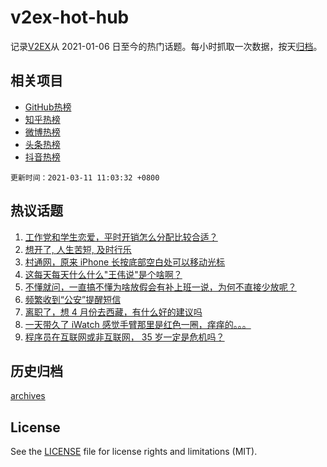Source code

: # v2ex-hot-hub

 记录[V2EX](https://www.v2ex.com/)从 2021-01-06 日至今的热门话题。每小时抓取一次数据，按天[归档](archives)。
 
 ## 相关项目

- [GitHub热榜](https://github.com/lonnyzhang423/github-hot-hub)
- [知乎热榜](https://github.com/lonnyzhang423/zhihu-hot-hub)
- [微博热榜](https://github.com/lonnyzhang423/weibo-hot-hub)
- [头条热榜](https://github.com/lonnyzhang423/toutiao-hot-hub)
- [抖音热榜](https://github.com/lonnyzhang423/douyin-hot-hub)


 `更新时间：2021-03-11 11:03:32 +0800`

## 热议话题

1. [工作党和学生恋爱，平时开销怎么分配比较合适？](https://www.v2ex.com/t/760469)
1. [想开了, 人生苦短, 及时行乐](https://www.v2ex.com/t/760366)
1. [村通网，原来 iPhone 长按底部空白处可以移动光标](https://www.v2ex.com/t/760275)
1. [这每天每天什么什么"王伟说"是个啥啊？](https://www.v2ex.com/t/760532)
1. [不懂就问，一直搞不懂为啥放假会有补上班一说，为何不直接少放呢？](https://www.v2ex.com/t/760315)
1. [频繁收到“公安”提醒短信](https://www.v2ex.com/t/760278)
1. [离职了，想 4 月份去西藏，有什么好的建议吗](https://www.v2ex.com/t/760361)
1. [一天带久了 iWatch 感觉手臂那里是红色一圈，痒痒的。。。](https://www.v2ex.com/t/760286)
1. [程序员在互联网或非互联网， 35 岁一定是危机吗？](https://www.v2ex.com/t/760257)

## 历史归档

[archives](archives)

## License

See the [LICENSE](LICENSE) file for license rights and limitations (MIT).
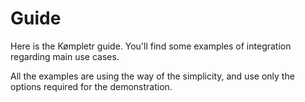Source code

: # Guide

Here is the Kømpletr guide. You'll find some examples of integration regarding main use cases.

All the examples are using the way of the simplicity, and use only the options required for the demonstration.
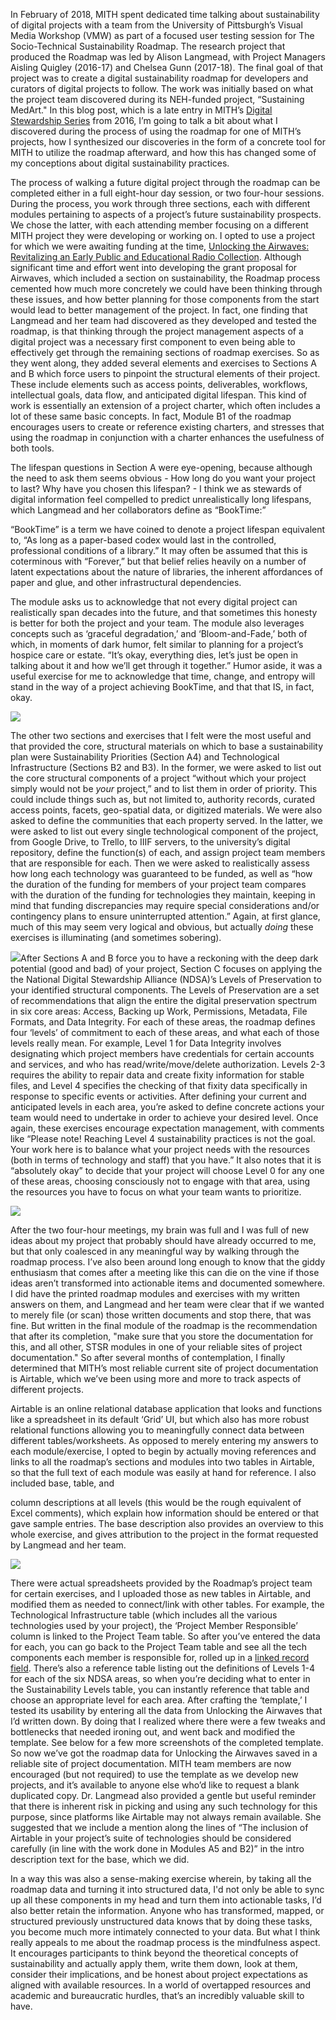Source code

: In February of 2018, MITH spent dedicated time talking about sustainability of digital projects with a team from the University of Pittsburgh’s Visual Media Workshop (VMW) as part of a focused user testing session for The Socio-Technical Sustainability Roadmap. The research project that produced the Roadmap was led by Alison Langmead, with Project Managers Aisling Quigley (2016-17) and Chelsea Gunn (2017-18). The final goal of that project was to create a digital sustainability roadmap for developers and curators of digital projects to follow. The work was initially based on what the project team discovered during its NEH-funded project, “Sustaining MedArt." In this blog post, which is a late entry in MITH’s [Digital Stewardship Series](https://mith.umd.edu/tag/mith-digital-stewardship-series/) from 2016, I’m going to talk a bit about what I discovered during the process of using the roadmap for one of MITH’s projects, how I synthesized our discoveries in the form of a concrete tool for MITH to utilize the roadmap afterward, and how this has changed some of my conceptions about digital sustainability practices.

The process of walking a future digital project through the roadmap can be completed either in a full eight-hour day session, or two four-hour sessions. During the process, you work through three sections, each with different modules pertaining to aspects of a project’s future sustainability prospects. We chose the latter, with each attending member focusing on a different MITH project they were developing or working on. I opted to use a project for which we were awaiting funding at the time, [Unlocking the Airwaves: Revitalizing an Early Public and Educational Radio Collection](https://mith.umd.edu/research/unlocking-the-airwaves/). Although significant time and effort went into developing the grant proposal for Airwaves, which included a section on sustainability, the Roadmap process cemented how much more concretely we could have been thinking through these issues, and how better planning for those components from the start would lead to better management of the project. In fact, one finding that Langmead and her team had discovered as they developed and tested the roadmap, is that thinking through the project management aspects of a digital project was a necessary first component to even being able to effectively get through the remaining sections of roadmap exercises. So as they went along, they added several elements and exercises to Sections A and B which force users to pinpoint the structural elements of their project. These include elements such as access points, deliverables, workflows, intellectual goals, data flow, and anticipated digital lifespan. This kind of work is essentially an extension of a project charter, which often includes a lot of these same basic concepts. In fact, Module B1 of the roadmap encourages users to create or reference existing charters, and stresses that using the roadmap in conjunction with a charter enhances the usefulness of both tools.

The lifespan questions in Section A were eye-opening, because although the need to ask them seems obvious - How long do you want your project to last? Why have you chosen this lifespan? - I think we as stewards of digital information feel compelled to predict unrealistically long lifespans, which Langmead and her collaborators define as “BookTime:”

“BookTime” is a term we have coined to denote a project lifespan equivalent to, “As long as a paper-based codex would last in the controlled, professional conditions of a library.” It may often be assumed that this is coterminous with “Forever,” but that belief relies heavily on a number of latent expectations about the nature of libraries, the inherent affordances of paper and glue, and other infrastructural dependencies.

The module asks us to acknowledge that not every digital project can realistically span decades into the future, and that sometimes this honesty is better for both the project and your team. The module also leverages concepts such as ‘graceful degradation,’ and ‘Bloom-and-Fade,’ both of which, in moments of dark humor, felt similar to planning for a project’s hospice care or estate. “It’s okay, everything dies, let’s just be open in talking about it and how we’ll get through it together.” Humor aside, it was a useful exercise for me to acknowledge that time, change, and entropy will stand in the way of a project achieving BookTime, and that that IS, in fact, okay.

![](../../images/2018-10-Roadmap-B2-Tech.png)

The other two sections and exercises that I felt were the most useful and that provided the core, structural materials on which to base a sustainability plan were Sustainability Priorities (Section A4) and Technological Infrastructure (Sections B2 and B3). In the former, we were asked to list out the core structural components of a project “without which your project simply would not be _your_ project,” and to list them in order of priority. This could include things such as, but not limited to, authority records, curated access points, facets, geo-spatial data, or digitized materials. We were also asked to define the communities that each property served. In the latter, we were asked to list out every single technological component of the project, from Google Drive, to Trello, to IIIF servers, to the university’s digital repository, define the function(s) of each, and assign project team members that are responsible for each. Then we were asked to realistically assess how long each technology was guaranteed to be funded, as well as “how the duration of the funding for members of your project team compares with the duration of the funding for technologies they maintain, keeping in mind that funding discrepancies may require special considerations and/or contingency plans to ensure uninterrupted attention.” Again, at first glance, much of this may seem very logical and obvious, but actually _doing_ these exercises is illuminating (and sometimes sobering).

![](../../images/2018-10-Roadmap-C1-NDSA.png)After Sections A and B force you to have a reckoning with the deep dark potential (good and bad) of your project, Section C focuses on applying the the National Digital Stewardship Alliance (NDSA)’s Levels of Preservation to your identified structural components. The Levels of Preservation are a set of recommendations that align the entire the digital preservation spectrum in six core areas: Access, Backing up Work, Permissions, Metadata, File Formats, and Data Integrity. For each of these areas, the roadmap defines four ‘levels’ of commitment to each of these areas, and what each of those levels really mean. For example, Level 1 for Data Integrity involves designating which project members have credentials for certain accounts and services, and who has read/write/move/delete authorization. Levels 2-3 requires the ability to repair data and create fixity information for stable files, and Level 4 specifies the checking of that fixity data specifically in response to specific events or activities. After defining your current and anticipated levels in each area, you’re asked to define concrete actions your team would need to undertake in order to achieve your desired level. Once again, these exercises encourage expectation management, with comments like “Please note! Reaching Level 4 sustainability practices is not the goal. Your work here is to balance what your project needs with the resources (both in terms of technology and staff) that you have.” It also notes that it is “absolutely okay” to decide that your project will choose Level 0 for any one of these areas, choosing consciously not to engage with that area, using the resources you have to focus on what your team wants to prioritize.

![](../../images/2018-10-IMG_1785-e1538682046509.jpg)

After the two four-hour meetings, my brain was full and I was full of new ideas about my project that probably should have already occurred to me, but that only coalesced in any meaningful way by walking through the roadmap process. I’ve also been around long enough to know that the giddy enthusiasm that comes after a meeting like this can die on the vine if those ideas aren’t transformed into actionable items and documented somewhere. I did have the printed roadmap modules and exercises with my written answers on them, and Langmead and her team were clear that if we wanted to merely file (or scan) those written documents and stop there, that was fine. But written in the final module of the roadmap is the recommendation that after its completion, "make sure that you store the documentation for this, and all other, STSR modules in one of your reliable sites of project documentation." So after several months of contemplation, I finally determined that MITH’s most reliable current site of project documentation is Airtable, which we’ve been using more and more to track aspects of different projects.

Airtable is an online relational database application that looks and functions like a spreadsheet in its default ‘Grid’ UI, but which also has more robust relational functions allowing you to meaningfully connect data between different tables/worksheets. As opposed to merely entering my answers to each module/exercise, I opted to begin by actually moving references and links to all the roadmap’s sections and modules into two tables in Airtable, so that the full text of each module was easily at hand for reference. I also included base, table, and

column descriptions at all levels (this would be the rough equivalent of Excel comments), which explain how information should be entered or that gave sample entries. The base description also provides an overview to this whole exercise, and gives attribution to the project in the format requested by Langmead and her team.

![](../../images/2018-10-Airtable-Roadmap-Descriptions.png)

There were actual spreadsheets provided by the Roadmap’s project team for certain exercises, and I uploaded those as new tables in Airtable, and modified them as needed to connect/link with other tables. For example, the Technological Infrastructure table (which includes all the various technologies used by your project), the ‘Project Member Responsible’ column is linked to the Project Team table. So after you’ve entered the data for each, you can go back to the Project Team table and see all the tech components each member is responsible for, rolled up in a [linked record field](https://guide.airtable.com/linking-tables/). There’s also a reference table listing out the definitions of Levels 1-4 for each of the six NDSA areas, so when you’re deciding what to enter in the Sustainability Levels table, you can instantly reference that table and choose an appropriate level for each area. After crafting the ‘template,’ I tested its usability by entering all the data from Unlocking the Airwaves that I’d written down. By doing that I realized where there were a few tweaks and bottlenecks that needed ironing out, and went back and modified the template. See below for a few more screenshots of the completed template. So now we’ve got the roadmap data for Unlocking the Airwaves saved in a reliable site of project documentation. MITH team members are now encouraged (but not required) to use the template as we develop new projects, and it’s available to anyone else who’d like to request a blank duplicated copy. Dr. Langmead also provided a gentle but useful reminder that there is inherent risk in picking and using any such technology for this purpose, since platforms like Airtable may not always remain available. She suggested that we include a mention along the lines of “The inclusion of Airtable in your project’s suite of technologies should be considered carefully (in line with the work done in Modules A5 and B2)” in the intro description text for the base, which we did.

In a way this was also a sense-making exercise wherein, by taking all the roadmap data and turning it into structured data, I'd not only be able to sync up all these components in my head and turn them into actionable tasks, I’d also better retain the information. Anyone who has transformed, mapped, or structured previously unstructured data knows that by doing these tasks, you become much more intimately connected to your data. But what I think really appeals to me about the roadmap process is the mindfulness aspect. It encourages participants to think beyond the theoretical concepts of sustainability and actually apply them, write them down, look at them, consider their implications, and be honest about project expectations as aligned with available resources. In a world of overtapped resources and academic and bureaucratic hurdles, that’s an incredibly valuable skill to have.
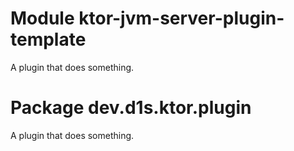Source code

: # Module ktor-jvm-server-plugin-template
A plugin that does something.

# Package dev.d1s.ktor.plugin
A plugin that does something.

* * * *

— What you are asked to do —
Once you have read through the entries above, state how many lines hold the word "examples", giving nothing but the number.

— Solution for this task —
2